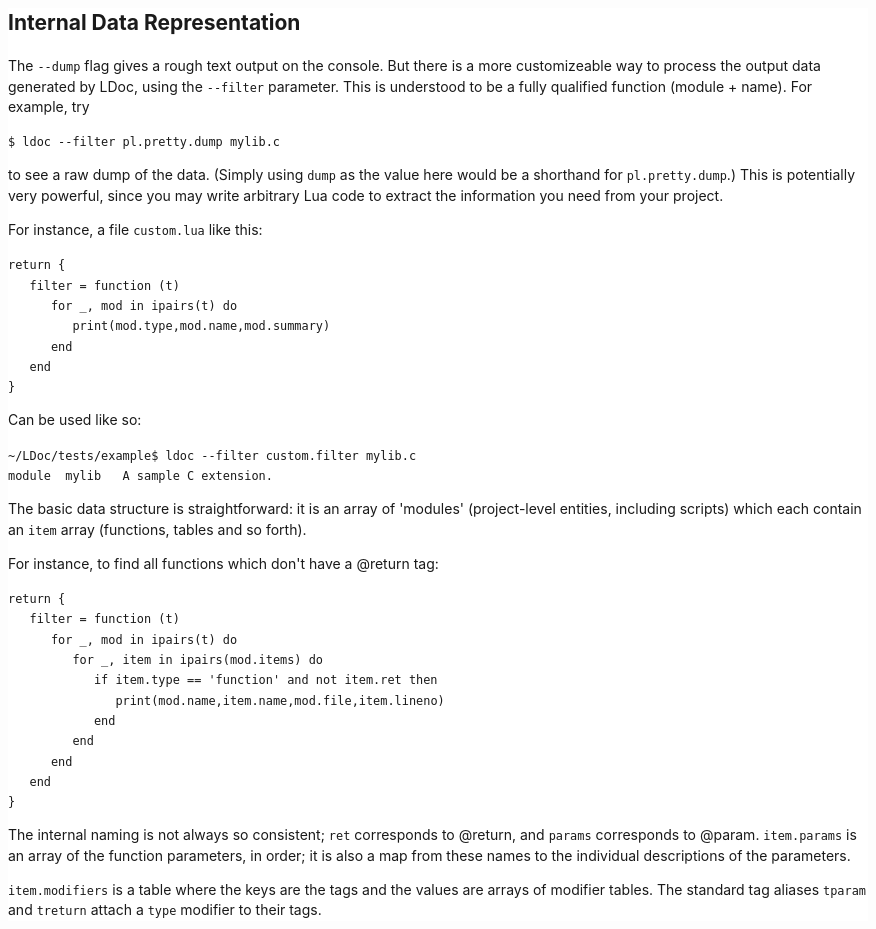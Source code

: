 ## Internal Data Representation

The `--dump` flag gives a rough text output on the console. But there is a more customizeable way to process the output data generated by LDoc, using the `--filter` parameter. This is understood to be a fully qualified function (module + name). For example, try

    $ ldoc --filter pl.pretty.dump mylib.c

to see a raw dump of the data. (Simply using `dump` as the value here would be a shorthand for `pl.pretty.dump`.)  This is potentially very powerful, since you may write arbitrary Lua code to extract the information you need from your project.

For instance, a file `custom.lua` like this:

    return {
       filter = function (t)
          for _, mod in ipairs(t) do
             print(mod.type,mod.name,mod.summary)
          end
       end
    }

Can be used like so:

    ~/LDoc/tests/example$ ldoc --filter custom.filter mylib.c
    module  mylib   A sample C extension.

The basic data structure is straightforward: it is an array of 'modules' (project-level entities, including scripts) which each contain an `item` array (functions, tables and so forth).

For instance, to find all functions which don't have a @return tag:

    return {
       filter = function (t)
          for _, mod in ipairs(t) do
             for _, item in ipairs(mod.items) do
                if item.type == 'function' and not item.ret then
                   print(mod.name,item.name,mod.file,item.lineno)
                end
             end
          end
       end
    }

The internal naming is not always so consistent; `ret` corresponds to @return, and `params` corresponds to @param.  `item.params` is an array of the function parameters, in order; it is also a map from these names to the individual descriptions of the parameters.

`item.modifiers` is a table where the keys are the tags and the values are arrays of modifier tables.  The standard tag aliases `tparam` and `treturn` attach a `type` modifier to their tags.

++++++

_Required work_
Everything in the data above, apart from the pictures, should be retyped exactly.

_Completed task_
Source code

: ## Internal Data Representation

The `--dump` flag gives a rough text output on the console. But there is a more customizeable way to process the output data generated by LDoc, using the `--filter` parameter. This is understood to be a fully qualified function (module + name). For example, try

    $ ldoc --filter pl.pretty.dump mylib.c

to see a raw dump of the data. (Simply using `dump` as the value here would be a shorthand for `pl.pretty.dump`.)  This is potentially very powerful, since you may write arbitrary Lua code to extract the information you need from your project.

For instance, a file `custom.lua` like this:

    return {
       filter = function (t)
          for _, mod in ipairs(t) do
             print(mod.type,mod.name,mod.summary)
          end
       end
    }

Can be used like so:

    ~/LDoc/tests/example$ ldoc --filter custom.filter mylib.c
    module  mylib   A sample C extension.

The basic data structure is straightforward: it is an array of 'modules' (project-level entities, including scripts) which each contain an `item` array (functions, tables and so forth).

For instance, to find all functions which don't have a @return tag:

    return {
       filter = function (t)
          for _, mod in ipairs(t) do
             for _, item in ipairs(mod.items) do
                if item.type == 'function' and not item.ret then
                   print(mod.name,item.name,mod.file,item.lineno)
                end
             end
          end
       end
    }

The internal naming is not always so consistent; `ret` corresponds to @return, and `params` corresponds to @param.  `item.params` is an array of the function parameters, in order; it is also a map from these names to the individual descriptions of the parameters.

`item.modifiers` is a table where the keys are the tags and the values are arrays of modifier tables.  The standard tag aliases `tparam` and `treturn` attach a `type` modifier to their tags.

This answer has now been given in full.